- Task prompt -
Pick out each line below containing "database".
◆ ◆ ◆ ◆
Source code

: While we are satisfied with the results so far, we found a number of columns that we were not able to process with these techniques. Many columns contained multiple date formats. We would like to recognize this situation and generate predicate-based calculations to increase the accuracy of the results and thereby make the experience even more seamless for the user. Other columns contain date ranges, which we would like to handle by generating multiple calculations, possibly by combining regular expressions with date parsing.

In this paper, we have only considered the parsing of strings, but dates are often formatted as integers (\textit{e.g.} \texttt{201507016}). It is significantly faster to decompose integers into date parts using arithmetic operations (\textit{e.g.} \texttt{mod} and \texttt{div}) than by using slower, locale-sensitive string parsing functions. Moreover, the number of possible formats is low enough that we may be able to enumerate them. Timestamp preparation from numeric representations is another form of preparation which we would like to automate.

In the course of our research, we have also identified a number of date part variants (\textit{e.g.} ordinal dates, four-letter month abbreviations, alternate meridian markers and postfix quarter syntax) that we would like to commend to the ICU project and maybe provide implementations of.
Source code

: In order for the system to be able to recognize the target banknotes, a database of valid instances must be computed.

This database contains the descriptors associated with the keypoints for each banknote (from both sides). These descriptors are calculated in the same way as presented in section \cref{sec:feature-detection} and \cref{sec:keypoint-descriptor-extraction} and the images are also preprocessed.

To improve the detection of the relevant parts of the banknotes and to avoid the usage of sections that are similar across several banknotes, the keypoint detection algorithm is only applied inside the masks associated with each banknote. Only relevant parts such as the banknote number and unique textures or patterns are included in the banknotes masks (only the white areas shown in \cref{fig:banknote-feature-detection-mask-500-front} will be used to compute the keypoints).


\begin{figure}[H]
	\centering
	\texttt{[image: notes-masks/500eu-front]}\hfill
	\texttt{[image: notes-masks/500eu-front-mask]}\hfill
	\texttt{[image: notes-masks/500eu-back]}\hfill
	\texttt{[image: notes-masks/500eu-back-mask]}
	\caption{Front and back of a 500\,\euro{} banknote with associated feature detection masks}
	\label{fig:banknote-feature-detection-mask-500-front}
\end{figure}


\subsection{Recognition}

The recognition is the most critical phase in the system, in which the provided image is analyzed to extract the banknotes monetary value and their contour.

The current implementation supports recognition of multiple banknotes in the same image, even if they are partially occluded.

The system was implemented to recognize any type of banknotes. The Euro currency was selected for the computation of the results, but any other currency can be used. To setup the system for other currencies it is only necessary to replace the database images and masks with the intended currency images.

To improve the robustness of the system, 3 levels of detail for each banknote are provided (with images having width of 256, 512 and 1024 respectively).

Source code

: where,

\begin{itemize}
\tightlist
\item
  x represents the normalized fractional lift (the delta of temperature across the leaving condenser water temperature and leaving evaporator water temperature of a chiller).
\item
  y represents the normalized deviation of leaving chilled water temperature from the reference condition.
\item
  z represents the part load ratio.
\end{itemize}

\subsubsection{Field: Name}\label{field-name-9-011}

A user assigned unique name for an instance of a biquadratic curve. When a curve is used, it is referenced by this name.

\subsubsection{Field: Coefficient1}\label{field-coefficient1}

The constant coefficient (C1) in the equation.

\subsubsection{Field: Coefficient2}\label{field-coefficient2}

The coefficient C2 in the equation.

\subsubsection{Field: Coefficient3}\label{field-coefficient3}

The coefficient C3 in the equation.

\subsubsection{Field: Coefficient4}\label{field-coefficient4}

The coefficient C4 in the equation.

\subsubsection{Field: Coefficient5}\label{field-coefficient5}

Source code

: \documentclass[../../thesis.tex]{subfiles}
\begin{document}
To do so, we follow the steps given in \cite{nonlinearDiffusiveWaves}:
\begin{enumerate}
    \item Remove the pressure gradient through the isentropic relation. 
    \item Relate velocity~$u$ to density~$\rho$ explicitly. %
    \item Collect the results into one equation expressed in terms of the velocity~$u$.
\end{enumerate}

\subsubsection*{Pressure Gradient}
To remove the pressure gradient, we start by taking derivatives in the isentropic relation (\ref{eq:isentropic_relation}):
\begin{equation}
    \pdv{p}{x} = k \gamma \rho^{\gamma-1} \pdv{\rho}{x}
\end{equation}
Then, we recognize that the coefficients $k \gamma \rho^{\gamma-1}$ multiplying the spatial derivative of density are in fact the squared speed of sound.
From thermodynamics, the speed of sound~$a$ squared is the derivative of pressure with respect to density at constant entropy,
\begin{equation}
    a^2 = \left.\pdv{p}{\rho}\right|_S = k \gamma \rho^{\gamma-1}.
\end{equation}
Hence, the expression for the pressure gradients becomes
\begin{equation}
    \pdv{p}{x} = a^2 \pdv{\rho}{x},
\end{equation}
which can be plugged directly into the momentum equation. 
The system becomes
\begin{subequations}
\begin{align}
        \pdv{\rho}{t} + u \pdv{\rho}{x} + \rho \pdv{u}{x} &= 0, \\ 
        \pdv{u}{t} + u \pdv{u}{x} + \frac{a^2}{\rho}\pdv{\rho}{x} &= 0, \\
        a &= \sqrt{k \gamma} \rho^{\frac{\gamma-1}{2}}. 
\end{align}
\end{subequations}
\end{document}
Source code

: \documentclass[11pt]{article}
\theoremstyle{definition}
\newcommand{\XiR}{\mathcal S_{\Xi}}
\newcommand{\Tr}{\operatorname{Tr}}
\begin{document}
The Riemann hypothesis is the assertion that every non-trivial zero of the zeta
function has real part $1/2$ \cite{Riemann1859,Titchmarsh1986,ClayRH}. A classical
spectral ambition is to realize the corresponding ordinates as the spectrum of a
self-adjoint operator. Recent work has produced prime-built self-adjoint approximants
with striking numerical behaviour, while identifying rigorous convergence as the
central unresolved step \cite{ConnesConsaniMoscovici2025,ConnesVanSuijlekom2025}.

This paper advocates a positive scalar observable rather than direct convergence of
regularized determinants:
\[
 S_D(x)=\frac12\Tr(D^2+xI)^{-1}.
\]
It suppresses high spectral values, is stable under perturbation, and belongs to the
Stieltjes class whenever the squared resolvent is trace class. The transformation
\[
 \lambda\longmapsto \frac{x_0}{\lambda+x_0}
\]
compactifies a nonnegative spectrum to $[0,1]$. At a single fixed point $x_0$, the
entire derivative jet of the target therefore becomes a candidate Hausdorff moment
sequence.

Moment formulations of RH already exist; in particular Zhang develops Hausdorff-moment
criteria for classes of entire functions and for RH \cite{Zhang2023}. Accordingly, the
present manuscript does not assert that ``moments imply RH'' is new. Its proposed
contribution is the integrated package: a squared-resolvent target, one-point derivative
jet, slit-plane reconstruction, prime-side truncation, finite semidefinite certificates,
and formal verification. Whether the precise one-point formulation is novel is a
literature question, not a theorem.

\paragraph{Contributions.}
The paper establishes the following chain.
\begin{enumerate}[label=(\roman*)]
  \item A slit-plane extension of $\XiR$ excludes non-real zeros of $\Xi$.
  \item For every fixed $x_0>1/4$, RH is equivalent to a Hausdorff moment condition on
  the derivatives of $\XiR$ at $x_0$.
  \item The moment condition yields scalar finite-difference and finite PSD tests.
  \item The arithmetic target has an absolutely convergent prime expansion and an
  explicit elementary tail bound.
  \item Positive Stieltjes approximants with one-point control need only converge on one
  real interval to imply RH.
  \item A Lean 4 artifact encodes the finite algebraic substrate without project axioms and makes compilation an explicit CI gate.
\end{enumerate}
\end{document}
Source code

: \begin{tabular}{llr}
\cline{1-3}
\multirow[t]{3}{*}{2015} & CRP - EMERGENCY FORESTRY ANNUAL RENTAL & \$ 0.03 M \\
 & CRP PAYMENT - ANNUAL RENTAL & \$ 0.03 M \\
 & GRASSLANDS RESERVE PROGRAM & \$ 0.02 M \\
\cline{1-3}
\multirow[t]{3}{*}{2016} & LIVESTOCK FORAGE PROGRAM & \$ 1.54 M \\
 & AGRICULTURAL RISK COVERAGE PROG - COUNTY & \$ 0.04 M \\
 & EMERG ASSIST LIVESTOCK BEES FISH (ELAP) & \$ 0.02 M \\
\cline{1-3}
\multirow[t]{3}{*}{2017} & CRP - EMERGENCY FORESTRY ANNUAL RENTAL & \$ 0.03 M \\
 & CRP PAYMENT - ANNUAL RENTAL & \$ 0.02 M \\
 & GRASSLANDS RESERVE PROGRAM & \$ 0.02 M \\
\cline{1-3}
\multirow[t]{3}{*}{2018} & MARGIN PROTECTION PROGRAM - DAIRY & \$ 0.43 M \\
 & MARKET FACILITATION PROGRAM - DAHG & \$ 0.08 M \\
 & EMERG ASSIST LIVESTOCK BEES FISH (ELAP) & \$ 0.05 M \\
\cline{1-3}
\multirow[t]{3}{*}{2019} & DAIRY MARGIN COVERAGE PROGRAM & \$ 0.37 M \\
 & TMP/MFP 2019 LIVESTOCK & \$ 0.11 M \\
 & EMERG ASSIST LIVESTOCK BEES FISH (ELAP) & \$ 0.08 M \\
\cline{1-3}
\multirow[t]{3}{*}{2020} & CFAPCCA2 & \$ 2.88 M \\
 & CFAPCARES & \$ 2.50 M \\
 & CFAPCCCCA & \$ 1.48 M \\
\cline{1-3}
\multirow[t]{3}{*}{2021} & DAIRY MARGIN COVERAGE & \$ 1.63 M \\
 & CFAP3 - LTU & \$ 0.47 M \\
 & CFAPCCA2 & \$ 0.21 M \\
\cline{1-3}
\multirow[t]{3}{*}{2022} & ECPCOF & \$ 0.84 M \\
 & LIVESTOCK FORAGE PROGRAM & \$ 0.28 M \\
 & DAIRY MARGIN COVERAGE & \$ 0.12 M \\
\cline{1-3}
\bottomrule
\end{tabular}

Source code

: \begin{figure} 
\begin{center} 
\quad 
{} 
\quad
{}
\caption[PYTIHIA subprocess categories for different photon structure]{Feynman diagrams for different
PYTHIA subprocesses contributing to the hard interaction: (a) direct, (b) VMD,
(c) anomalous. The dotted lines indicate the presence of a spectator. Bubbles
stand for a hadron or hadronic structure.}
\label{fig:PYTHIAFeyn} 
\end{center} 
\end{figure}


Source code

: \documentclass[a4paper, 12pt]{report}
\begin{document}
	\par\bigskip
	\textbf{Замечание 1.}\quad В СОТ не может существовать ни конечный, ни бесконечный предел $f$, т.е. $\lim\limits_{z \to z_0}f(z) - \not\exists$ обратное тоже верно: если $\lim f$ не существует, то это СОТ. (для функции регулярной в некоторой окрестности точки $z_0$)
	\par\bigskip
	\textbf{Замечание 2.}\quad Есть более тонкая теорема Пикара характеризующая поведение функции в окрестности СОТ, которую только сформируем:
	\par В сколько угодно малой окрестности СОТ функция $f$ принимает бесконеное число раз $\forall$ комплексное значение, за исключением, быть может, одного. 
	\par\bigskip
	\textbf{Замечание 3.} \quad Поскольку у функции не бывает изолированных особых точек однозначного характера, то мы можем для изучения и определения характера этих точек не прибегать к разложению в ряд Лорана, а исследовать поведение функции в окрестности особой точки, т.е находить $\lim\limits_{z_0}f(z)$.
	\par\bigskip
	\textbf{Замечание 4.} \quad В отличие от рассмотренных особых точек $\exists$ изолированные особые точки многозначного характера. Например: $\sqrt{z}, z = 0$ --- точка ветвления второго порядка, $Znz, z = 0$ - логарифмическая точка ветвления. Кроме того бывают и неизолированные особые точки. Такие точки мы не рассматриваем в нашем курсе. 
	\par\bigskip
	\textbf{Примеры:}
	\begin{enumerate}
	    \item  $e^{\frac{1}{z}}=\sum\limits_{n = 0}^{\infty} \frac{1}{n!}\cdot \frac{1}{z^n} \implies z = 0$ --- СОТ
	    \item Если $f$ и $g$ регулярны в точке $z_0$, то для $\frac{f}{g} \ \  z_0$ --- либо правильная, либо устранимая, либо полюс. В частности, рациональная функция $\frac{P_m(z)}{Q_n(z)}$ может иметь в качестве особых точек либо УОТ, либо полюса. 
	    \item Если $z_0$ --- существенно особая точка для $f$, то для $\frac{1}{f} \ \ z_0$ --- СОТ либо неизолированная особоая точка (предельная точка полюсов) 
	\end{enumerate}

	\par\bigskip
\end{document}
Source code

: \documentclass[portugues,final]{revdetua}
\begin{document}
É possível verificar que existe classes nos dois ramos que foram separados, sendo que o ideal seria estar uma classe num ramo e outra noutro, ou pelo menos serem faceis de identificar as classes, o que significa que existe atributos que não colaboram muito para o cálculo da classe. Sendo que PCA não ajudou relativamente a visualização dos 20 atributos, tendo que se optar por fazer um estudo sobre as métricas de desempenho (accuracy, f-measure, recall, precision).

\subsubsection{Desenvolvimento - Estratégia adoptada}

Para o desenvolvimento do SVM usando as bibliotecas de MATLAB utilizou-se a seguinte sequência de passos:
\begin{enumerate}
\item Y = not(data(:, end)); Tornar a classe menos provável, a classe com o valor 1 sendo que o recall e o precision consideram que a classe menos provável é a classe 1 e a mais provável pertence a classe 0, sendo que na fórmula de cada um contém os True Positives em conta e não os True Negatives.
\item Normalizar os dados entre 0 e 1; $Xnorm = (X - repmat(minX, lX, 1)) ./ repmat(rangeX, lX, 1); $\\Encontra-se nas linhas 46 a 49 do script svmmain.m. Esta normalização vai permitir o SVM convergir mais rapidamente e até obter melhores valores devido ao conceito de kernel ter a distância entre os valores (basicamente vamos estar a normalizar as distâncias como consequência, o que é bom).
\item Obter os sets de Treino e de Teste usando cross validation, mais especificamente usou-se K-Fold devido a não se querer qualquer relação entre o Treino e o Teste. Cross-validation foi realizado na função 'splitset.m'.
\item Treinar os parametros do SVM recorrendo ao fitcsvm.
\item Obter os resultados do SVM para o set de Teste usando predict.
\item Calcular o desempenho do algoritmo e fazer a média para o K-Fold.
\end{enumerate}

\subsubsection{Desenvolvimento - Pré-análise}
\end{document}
◆ ◆ ◆ ◆
- Solution for this exercise -
: In order for the system to be able to recognize the target banknotes, a database of valid instances must be computed.
This database contains the descriptors associated with the keypoints for each banknote (from both sides). These descriptors are calculated in the same way as presented in section \cref{sec:feature-detection} and \cref{sec:keypoint-descriptor-extraction} and the images are also preprocessed.
The system was implemented to recognize any type of banknotes. The Euro currency was selected for the computation of the results, but any other currency can be used. To setup the system for other currencies it is only necessary to replace the database images and masks with the intended currency images.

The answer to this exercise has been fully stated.